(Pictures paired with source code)
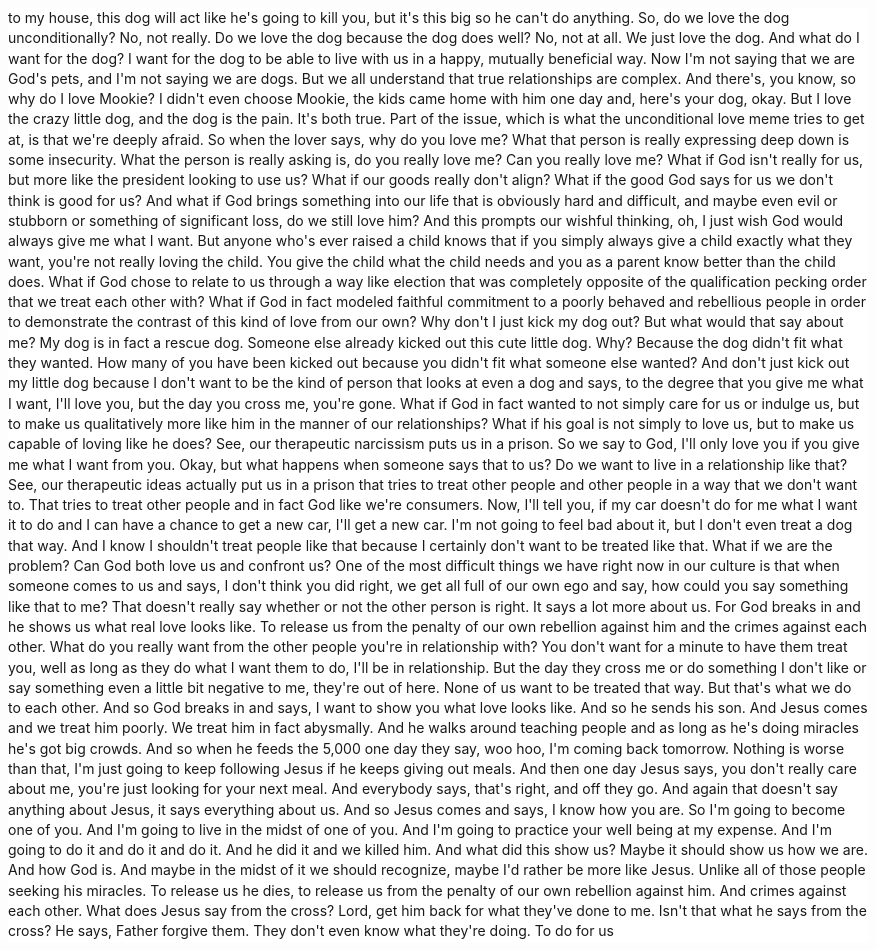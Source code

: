 to my house, this dog will act like he's going to kill you, but it's this big so he can't do anything. So, do we love the dog unconditionally? No, not really. Do we love the dog because the dog does well? No, not at all. We just love the dog. And what do I want for the dog? I want for the dog to be able to live with us in a happy, mutually beneficial way. Now I'm not saying that we are God's pets, and I'm not saying we are dogs. But we all understand that true relationships are complex. And there's, you know, so why do I love Mookie? I didn't even choose Mookie, the kids came home with him one day and, here's your dog, okay. But I love the crazy little dog, and the dog is the pain. It's both true. Part of the issue, which is what the unconditional love meme tries to get at, is that we're deeply afraid. So when the lover says, why do you love me? What that person is really expressing deep down is some insecurity. What the person is really asking is, do you really love me? Can you really love me? What if God isn't really for us, but more like the president looking to use us? What if our goods really don't align? What if the good God says for us we don't think is good for us? And what if God brings something into our life that is obviously hard and difficult, and maybe even evil or stubborn or something of significant loss, do we still love him? And this prompts our wishful thinking, oh, I just wish God would always give me what I want. But anyone who's ever raised a child knows that if you simply always give a child exactly what they want, you're not really loving the child. You give the child what the child needs and you as a parent know better than the child does. What if God chose to relate to us through a way like election that was completely opposite of the qualification pecking order that we treat each other with? What if God in fact modeled faithful commitment to a poorly behaved and rebellious people in order to demonstrate the contrast of this kind of love from our own? Why don't I just kick my dog out? But what would that say about me? My dog is in fact a rescue dog. Someone else already kicked out this cute little dog. Why? Because the dog didn't fit what they wanted. How many of you have been kicked out because you didn't fit what someone else wanted? And don't just kick out my little dog because I don't want to be the kind of person that looks at even a dog and says, to the degree that you give me what I want, I'll love you, but the day you cross me, you're gone. What if God in fact wanted to not simply care for us or indulge us, but to make us qualitatively more like him in the manner of our relationships? What if his goal is not simply to love us, but to make us capable of loving like he does? See, our therapeutic narcissism puts us in a prison. So we say to God, I'll only love you if you give me what I want from you. Okay, but what happens when someone says that to us? Do we want to live in a relationship like that? See, our therapeutic ideas actually put us in a prison that tries to treat other people and other people in a way that we don't want to. That tries to treat other people and in fact God like we're consumers. Now, I'll tell you, if my car doesn't do for me what I want it to do and I can have a chance to get a new car, I'll get a new car. I'm not going to feel bad about it, but I don't even treat a dog that way. And I know I shouldn't treat people like that because I certainly don't want to be treated like that. What if we are the problem? Can God both love us and confront us? One of the most difficult things we have right now in our culture is that when someone comes to us and says, I don't think you did right, we get all full of our own ego and say, how could you say something like that to me? That doesn't really say whether or not the other person is right. It says a lot more about us. For God breaks in and he shows us what real love looks like. To release us from the penalty of our own rebellion against him and the crimes against each other. What do you really want from the other people you're in relationship with? You don't want for a minute to have them treat you, well as long as they do what I want them to do, I'll be in relationship. But the day they cross me or do something I don't like or say something even a little bit negative to me, they're out of here. None of us want to be treated that way. But that's what we do to each other. And so God breaks in and says, I want to show you what love looks like. And so he sends his son. And Jesus comes and we treat him poorly. We treat him in fact abysmally. And he walks around teaching people and as long as he's doing miracles he's got big crowds. And so when he feeds the 5,000 one day they say, woo hoo, I'm coming back tomorrow. Nothing is worse than that, I'm just going to keep following Jesus if he keeps giving out meals. And then one day Jesus says, you don't really care about me, you're just looking for your next meal. And everybody says, that's right, and off they go. And again that doesn't say anything about Jesus, it says everything about us. And so Jesus comes and says, I know how you are. So I'm going to become one of you. And I'm going to live in the midst of one of you. And I'm going to practice your well being at my expense. And I'm going to do it and do it and do it. And he did it and we killed him. And what did this show us? Maybe it should show us how we are. And how God is. And maybe in the midst of it we should recognize, maybe I'd rather be more like Jesus. Unlike all of those people seeking his miracles. To release us he dies, to release us from the penalty of our own rebellion against him. And crimes against each other. What does Jesus say from the cross? Lord, get him back for what they've done to me. Isn't that what he says from the cross? He says, Father forgive them. They don't even know what they're doing. To do for us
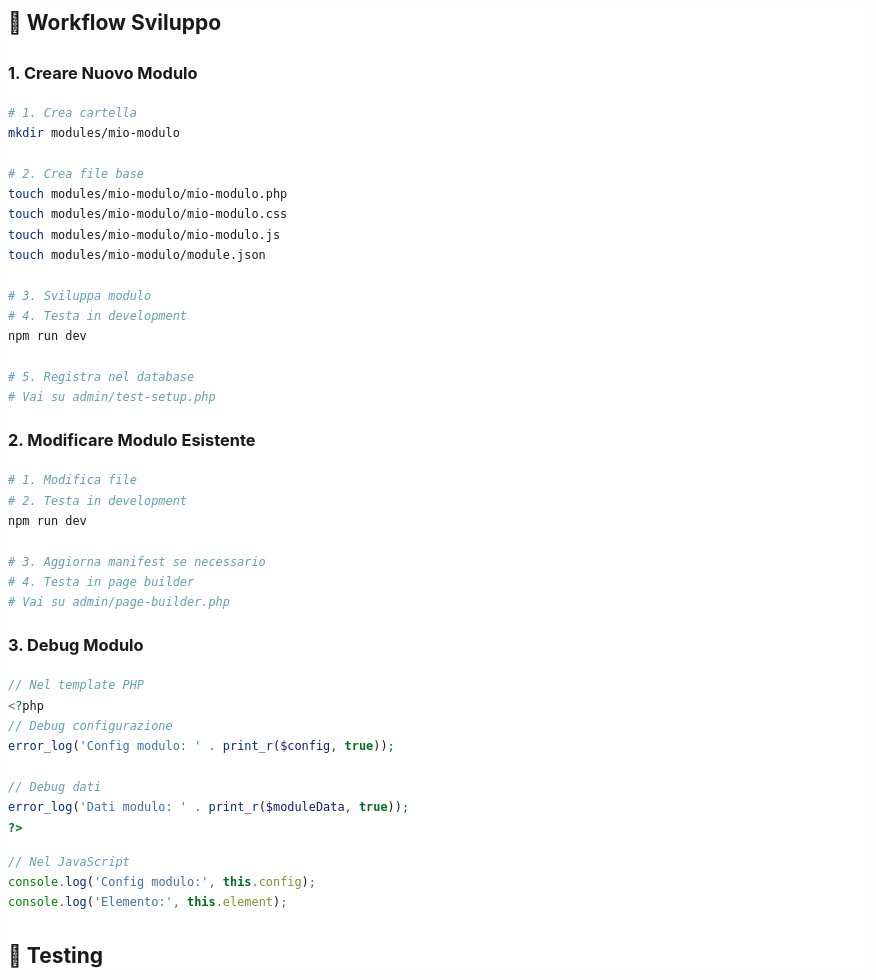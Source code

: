 ## 🚀 Workflow Sviluppo

### 1. Creare Nuovo Modulo
```bash
# 1. Crea cartella
mkdir modules/mio-modulo

# 2. Crea file base
touch modules/mio-modulo/mio-modulo.php
touch modules/mio-modulo/mio-modulo.css
touch modules/mio-modulo/mio-modulo.js
touch modules/mio-modulo/module.json

# 3. Sviluppa modulo
# 4. Testa in development
npm run dev

# 5. Registra nel database
# Vai su admin/test-setup.php
```

### 2. Modificare Modulo Esistente
```bash
# 1. Modifica file
# 2. Testa in development
npm run dev

# 3. Aggiorna manifest se necessario
# 4. Testa in page builder
# Vai su admin/page-builder.php
```

### 3. Debug Modulo
```php
// Nel template PHP
<?php
// Debug configurazione
error_log('Config modulo: ' . print_r($config, true));

// Debug dati
error_log('Dati modulo: ' . print_r($moduleData, true));
?>
```

```javascript
// Nel JavaScript
console.log('Config modulo:', this.config);
console.log('Elemento:', this.element);
```

## 🧪 Testing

• **DESCRIPTION OF THE TASK**
No pictures belong in the copy. Repeat the entries exactly.

• **EXERCISE ANSWER**
Source code

: to my house, this dog will act like he's going to kill you, but it's this big so he can't do anything. So, do we love the dog unconditionally? No, not really. Do we love the dog because the dog does well? No, not at all. We just love the dog. And what do I want for the dog? I want for the dog to be able to live with us in a happy, mutually beneficial way. Now I'm not saying that we are God's pets, and I'm not saying we are dogs. But we all understand that true relationships are complex. And there's, you know, so why do I love Mookie? I didn't even choose Mookie, the kids came home with him one day and, here's your dog, okay. But I love the crazy little dog, and the dog is the pain. It's both true. Part of the issue, which is what the unconditional love meme tries to get at, is that we're deeply afraid. So when the lover says, why do you love me? What that person is really expressing deep down is some insecurity. What the person is really asking is, do you really love me? Can you really love me? What if God isn't really for us, but more like the president looking to use us? What if our goods really don't align? What if the good God says for us we don't think is good for us? And what if God brings something into our life that is obviously hard and difficult, and maybe even evil or stubborn or something of significant loss, do we still love him? And this prompts our wishful thinking, oh, I just wish God would always give me what I want. But anyone who's ever raised a child knows that if you simply always give a child exactly what they want, you're not really loving the child. You give the child what the child needs and you as a parent know better than the child does. What if God chose to relate to us through a way like election that was completely opposite of the qualification pecking order that we treat each other with? What if God in fact modeled faithful commitment to a poorly behaved and rebellious people in order to demonstrate the contrast of this kind of love from our own? Why don't I just kick my dog out? But what would that say about me? My dog is in fact a rescue dog. Someone else already kicked out this cute little dog. Why? Because the dog didn't fit what they wanted. How many of you have been kicked out because you didn't fit what someone else wanted? And don't just kick out my little dog because I don't want to be the kind of person that looks at even a dog and says, to the degree that you give me what I want, I'll love you, but the day you cross me, you're gone. What if God in fact wanted to not simply care for us or indulge us, but to make us qualitatively more like him in the manner of our relationships? What if his goal is not simply to love us, but to make us capable of loving like he does? See, our therapeutic narcissism puts us in a prison. So we say to God, I'll only love you if you give me what I want from you. Okay, but what happens when someone says that to us? Do we want to live in a relationship like that? See, our therapeutic ideas actually put us in a prison that tries to treat other people and other people in a way that we don't want to. That tries to treat other people and in fact God like we're consumers. Now, I'll tell you, if my car doesn't do for me what I want it to do and I can have a chance to get a new car, I'll get a new car. I'm not going to feel bad about it, but I don't even treat a dog that way. And I know I shouldn't treat people like that because I certainly don't want to be treated like that. What if we are the problem? Can God both love us and confront us? One of the most difficult things we have right now in our culture is that when someone comes to us and says, I don't think you did right, we get all full of our own ego and say, how could you say something like that to me? That doesn't really say whether or not the other person is right. It says a lot more about us. For God breaks in and he shows us what real love looks like. To release us from the penalty of our own rebellion against him and the crimes against each other. What do you really want from the other people you're in relationship with? You don't want for a minute to have them treat you, well as long as they do what I want them to do, I'll be in relationship. But the day they cross me or do something I don't like or say something even a little bit negative to me, they're out of here. None of us want to be treated that way. But that's what we do to each other. And so God breaks in and says, I want to show you what love looks like. And so he sends his son. And Jesus comes and we treat him poorly. We treat him in fact abysmally. And he walks around teaching people and as long as he's doing miracles he's got big crowds. And so when he feeds the 5,000 one day they say, woo hoo, I'm coming back tomorrow. Nothing is worse than that, I'm just going to keep following Jesus if he keeps giving out meals. And then one day Jesus says, you don't really care about me, you're just looking for your next meal. And everybody says, that's right, and off they go. And again that doesn't say anything about Jesus, it says everything about us. And so Jesus comes and says, I know how you are. So I'm going to become one of you. And I'm going to live in the midst of one of you. And I'm going to practice your well being at my expense. And I'm going to do it and do it and do it. And he did it and we killed him. And what did this show us? Maybe it should show us how we are. And how God is. And maybe in the midst of it we should recognize, maybe I'd rather be more like Jesus. Unlike all of those people seeking his miracles. To release us he dies, to release us from the penalty of our own rebellion against him. And crimes against each other. What does Jesus say from the cross? Lord, get him back for what they've done to me. Isn't that what he says from the cross? He says, Father forgive them. They don't even know what they're doing. To do for us
Source code

: ## 🚀 Workflow Sviluppo

### 1. Creare Nuovo Modulo
```bash
# 1. Crea cartella
mkdir modules/mio-modulo

# 2. Crea file base
touch modules/mio-modulo/mio-modulo.php
touch modules/mio-modulo/mio-modulo.css
touch modules/mio-modulo/mio-modulo.js
touch modules/mio-modulo/module.json

# 3. Sviluppa modulo
# 4. Testa in development
npm run dev

# 5. Registra nel database
# Vai su admin/test-setup.php
```

### 2. Modificare Modulo Esistente
```bash
# 1. Modifica file
# 2. Testa in development
npm run dev

# 3. Aggiorna manifest se necessario
# 4. Testa in page builder
# Vai su admin/page-builder.php
```

### 3. Debug Modulo
```php
// Nel template PHP
<?php
// Debug configurazione
error_log('Config modulo: ' . print_r($config, true));

// Debug dati
error_log('Dati modulo: ' . print_r($moduleData, true));
?>
```

```javascript
// Nel JavaScript
console.log('Config modulo:', this.config);
console.log('Elemento:', this.element);
```

## 🧪 Testing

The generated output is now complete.